Problem details: Write out again only the lines that run from the start of the entries to the line containing "### Markdown Section Splitting", both included.

Dataset entries:
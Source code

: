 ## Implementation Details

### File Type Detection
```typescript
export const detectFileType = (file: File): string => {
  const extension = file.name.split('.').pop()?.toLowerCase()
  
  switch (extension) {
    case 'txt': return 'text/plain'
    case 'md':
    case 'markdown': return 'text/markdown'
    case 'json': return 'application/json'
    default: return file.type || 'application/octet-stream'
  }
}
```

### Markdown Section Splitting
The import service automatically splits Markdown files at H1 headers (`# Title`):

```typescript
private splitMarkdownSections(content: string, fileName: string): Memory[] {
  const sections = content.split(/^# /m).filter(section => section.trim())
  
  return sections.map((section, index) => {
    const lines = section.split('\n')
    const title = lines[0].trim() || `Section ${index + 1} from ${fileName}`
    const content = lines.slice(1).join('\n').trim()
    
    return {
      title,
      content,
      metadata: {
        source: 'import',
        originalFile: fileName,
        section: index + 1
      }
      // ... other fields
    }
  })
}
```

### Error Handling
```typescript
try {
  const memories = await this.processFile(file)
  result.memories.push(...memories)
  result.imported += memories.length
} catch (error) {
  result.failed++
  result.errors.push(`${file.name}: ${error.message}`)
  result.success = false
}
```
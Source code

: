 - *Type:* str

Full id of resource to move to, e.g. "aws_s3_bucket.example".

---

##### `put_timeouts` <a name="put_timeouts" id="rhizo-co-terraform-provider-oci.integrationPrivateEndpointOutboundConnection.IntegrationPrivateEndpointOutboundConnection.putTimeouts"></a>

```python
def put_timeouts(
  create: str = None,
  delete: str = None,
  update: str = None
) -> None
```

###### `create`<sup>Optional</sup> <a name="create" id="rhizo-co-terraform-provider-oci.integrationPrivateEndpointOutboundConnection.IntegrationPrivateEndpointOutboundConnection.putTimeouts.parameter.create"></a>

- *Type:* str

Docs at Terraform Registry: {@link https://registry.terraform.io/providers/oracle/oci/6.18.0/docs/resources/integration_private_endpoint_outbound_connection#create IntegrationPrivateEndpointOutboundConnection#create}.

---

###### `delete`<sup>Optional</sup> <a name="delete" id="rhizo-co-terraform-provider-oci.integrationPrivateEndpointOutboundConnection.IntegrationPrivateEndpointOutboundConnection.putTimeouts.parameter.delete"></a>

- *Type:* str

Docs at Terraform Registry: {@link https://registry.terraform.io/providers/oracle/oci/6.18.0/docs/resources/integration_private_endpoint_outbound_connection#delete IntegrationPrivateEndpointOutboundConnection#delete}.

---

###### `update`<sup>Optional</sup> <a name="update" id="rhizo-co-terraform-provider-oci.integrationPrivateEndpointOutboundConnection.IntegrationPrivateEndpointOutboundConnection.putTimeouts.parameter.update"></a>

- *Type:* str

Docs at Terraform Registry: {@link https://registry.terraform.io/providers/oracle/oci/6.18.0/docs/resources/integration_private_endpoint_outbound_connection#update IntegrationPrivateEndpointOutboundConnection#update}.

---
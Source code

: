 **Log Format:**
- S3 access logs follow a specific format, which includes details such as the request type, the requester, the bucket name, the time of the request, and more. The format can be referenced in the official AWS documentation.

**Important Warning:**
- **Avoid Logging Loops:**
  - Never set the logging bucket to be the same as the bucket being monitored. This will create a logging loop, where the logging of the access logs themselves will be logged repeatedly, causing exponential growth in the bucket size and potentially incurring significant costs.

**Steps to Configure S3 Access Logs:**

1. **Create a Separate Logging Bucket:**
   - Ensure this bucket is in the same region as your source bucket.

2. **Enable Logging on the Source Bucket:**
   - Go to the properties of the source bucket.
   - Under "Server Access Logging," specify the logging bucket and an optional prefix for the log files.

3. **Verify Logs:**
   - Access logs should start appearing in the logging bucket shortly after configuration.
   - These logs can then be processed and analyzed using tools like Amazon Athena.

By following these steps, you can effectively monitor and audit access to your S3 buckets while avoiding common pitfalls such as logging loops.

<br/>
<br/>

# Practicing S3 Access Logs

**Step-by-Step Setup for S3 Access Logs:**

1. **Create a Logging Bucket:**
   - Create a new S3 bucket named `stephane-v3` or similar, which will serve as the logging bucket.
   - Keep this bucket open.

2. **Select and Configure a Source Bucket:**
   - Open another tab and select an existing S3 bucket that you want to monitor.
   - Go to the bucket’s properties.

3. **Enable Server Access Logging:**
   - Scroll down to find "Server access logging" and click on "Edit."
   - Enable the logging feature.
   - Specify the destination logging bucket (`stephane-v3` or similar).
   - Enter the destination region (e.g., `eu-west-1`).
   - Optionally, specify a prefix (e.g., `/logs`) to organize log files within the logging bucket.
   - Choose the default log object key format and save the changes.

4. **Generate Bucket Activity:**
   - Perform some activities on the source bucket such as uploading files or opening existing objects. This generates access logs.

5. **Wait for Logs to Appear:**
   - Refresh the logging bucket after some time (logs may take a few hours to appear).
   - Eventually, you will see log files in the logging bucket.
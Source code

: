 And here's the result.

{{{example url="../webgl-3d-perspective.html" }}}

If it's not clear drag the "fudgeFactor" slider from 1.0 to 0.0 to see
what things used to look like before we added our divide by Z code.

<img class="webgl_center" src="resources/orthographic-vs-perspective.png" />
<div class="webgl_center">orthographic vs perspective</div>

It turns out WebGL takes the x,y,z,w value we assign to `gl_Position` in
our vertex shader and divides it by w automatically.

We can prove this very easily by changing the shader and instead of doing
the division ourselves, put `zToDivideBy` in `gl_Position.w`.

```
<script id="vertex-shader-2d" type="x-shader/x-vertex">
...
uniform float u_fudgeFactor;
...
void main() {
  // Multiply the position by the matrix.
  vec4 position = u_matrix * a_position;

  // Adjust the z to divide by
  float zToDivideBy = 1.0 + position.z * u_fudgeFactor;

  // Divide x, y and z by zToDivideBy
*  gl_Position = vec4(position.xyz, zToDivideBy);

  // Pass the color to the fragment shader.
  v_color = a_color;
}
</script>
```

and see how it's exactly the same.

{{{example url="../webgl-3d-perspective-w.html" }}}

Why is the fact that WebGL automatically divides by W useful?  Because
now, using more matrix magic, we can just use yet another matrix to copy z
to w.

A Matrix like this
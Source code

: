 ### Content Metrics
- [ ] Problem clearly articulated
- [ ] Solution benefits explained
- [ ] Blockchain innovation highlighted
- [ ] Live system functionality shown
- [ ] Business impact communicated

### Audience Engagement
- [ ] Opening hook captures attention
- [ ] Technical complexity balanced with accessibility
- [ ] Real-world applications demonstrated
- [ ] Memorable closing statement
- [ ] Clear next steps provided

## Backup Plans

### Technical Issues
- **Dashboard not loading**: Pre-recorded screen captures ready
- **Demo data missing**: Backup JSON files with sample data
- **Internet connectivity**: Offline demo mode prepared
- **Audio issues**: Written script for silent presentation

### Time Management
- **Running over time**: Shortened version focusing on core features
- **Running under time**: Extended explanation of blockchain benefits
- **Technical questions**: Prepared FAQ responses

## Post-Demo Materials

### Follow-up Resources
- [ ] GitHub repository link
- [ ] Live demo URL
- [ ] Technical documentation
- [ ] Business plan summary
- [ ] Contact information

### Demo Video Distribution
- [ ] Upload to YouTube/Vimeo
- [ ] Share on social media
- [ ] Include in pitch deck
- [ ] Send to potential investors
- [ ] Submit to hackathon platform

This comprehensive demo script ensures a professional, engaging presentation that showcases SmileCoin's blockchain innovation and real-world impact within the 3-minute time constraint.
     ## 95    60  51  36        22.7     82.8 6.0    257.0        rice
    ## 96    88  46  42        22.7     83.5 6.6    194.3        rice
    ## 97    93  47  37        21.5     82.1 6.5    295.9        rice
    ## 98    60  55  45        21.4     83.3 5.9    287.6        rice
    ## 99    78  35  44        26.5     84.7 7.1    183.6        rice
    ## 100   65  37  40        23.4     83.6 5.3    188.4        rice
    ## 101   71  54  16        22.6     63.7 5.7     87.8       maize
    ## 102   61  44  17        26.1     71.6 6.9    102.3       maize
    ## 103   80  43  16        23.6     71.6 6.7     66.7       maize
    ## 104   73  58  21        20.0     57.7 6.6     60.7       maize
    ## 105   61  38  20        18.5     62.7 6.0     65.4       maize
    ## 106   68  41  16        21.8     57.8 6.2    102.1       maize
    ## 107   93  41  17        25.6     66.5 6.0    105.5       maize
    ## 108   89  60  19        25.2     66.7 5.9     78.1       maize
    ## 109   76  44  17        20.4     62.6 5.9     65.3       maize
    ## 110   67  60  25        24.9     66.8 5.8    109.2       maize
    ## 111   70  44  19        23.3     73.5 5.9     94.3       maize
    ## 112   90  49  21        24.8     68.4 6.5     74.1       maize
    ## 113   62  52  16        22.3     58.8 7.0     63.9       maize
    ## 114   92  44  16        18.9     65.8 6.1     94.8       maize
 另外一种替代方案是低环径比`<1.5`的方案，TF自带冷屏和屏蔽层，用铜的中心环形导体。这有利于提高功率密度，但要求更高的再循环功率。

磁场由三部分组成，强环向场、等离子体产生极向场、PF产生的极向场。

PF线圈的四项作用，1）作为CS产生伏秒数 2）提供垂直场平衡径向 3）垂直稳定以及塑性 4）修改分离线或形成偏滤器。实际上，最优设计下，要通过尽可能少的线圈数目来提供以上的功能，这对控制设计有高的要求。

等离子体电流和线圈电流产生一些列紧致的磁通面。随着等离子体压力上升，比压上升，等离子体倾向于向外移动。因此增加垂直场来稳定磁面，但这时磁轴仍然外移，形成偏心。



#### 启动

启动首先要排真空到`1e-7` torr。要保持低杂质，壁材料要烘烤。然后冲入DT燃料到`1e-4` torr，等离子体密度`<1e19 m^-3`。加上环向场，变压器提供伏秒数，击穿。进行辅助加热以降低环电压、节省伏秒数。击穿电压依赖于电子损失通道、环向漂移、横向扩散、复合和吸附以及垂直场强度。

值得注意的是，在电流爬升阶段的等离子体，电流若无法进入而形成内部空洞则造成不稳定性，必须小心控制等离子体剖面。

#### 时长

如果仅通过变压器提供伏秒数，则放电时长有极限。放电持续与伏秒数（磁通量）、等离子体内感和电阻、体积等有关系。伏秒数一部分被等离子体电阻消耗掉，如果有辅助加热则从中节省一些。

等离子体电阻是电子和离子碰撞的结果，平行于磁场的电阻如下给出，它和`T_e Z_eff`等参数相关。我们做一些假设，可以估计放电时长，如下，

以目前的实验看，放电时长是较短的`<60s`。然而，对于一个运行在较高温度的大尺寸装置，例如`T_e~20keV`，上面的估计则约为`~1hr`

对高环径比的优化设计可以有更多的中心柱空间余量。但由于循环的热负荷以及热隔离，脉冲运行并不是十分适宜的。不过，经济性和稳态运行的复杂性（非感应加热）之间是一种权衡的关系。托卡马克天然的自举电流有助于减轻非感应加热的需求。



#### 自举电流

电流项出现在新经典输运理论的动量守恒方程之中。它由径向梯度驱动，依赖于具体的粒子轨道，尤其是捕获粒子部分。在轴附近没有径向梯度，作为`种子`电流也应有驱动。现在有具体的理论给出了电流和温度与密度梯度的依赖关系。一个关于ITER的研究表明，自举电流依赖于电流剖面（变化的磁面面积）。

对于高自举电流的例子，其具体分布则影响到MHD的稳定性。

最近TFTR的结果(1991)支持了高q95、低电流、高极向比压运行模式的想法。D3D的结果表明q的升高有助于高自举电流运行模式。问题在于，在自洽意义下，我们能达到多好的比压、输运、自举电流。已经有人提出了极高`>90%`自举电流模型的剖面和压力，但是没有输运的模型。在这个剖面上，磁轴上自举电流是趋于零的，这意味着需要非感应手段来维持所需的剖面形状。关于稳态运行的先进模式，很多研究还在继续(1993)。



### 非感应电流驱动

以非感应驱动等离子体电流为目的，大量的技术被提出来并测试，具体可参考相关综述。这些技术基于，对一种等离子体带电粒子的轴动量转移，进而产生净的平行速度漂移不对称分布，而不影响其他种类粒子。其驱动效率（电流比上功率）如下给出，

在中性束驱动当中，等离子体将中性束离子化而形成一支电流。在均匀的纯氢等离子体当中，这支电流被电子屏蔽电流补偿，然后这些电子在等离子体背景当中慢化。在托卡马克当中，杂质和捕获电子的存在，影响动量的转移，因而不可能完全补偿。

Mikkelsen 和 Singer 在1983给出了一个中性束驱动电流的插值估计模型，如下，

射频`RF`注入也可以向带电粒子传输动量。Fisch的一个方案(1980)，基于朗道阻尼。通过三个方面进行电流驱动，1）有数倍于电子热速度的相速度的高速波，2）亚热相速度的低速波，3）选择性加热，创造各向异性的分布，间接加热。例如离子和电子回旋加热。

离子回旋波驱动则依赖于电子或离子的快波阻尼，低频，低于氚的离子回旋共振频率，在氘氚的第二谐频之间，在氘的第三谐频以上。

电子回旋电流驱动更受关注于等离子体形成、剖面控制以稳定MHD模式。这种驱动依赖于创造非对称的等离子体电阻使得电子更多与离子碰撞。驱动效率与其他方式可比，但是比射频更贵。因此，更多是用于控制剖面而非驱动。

Answer to this task:
Source code

: ## Implementation Details

### File Type Detection
```typescript
export const detectFileType = (file: File): string => {
  const extension = file.name.split('.').pop()?.toLowerCase()
  
  switch (extension) {
    case 'txt': return 'text/plain'
    case 'md':
    case 'markdown': return 'text/markdown'
    case 'json': return 'application/json'
    default: return file.type || 'application/octet-stream'
  }
}
```

### Markdown Section Splitting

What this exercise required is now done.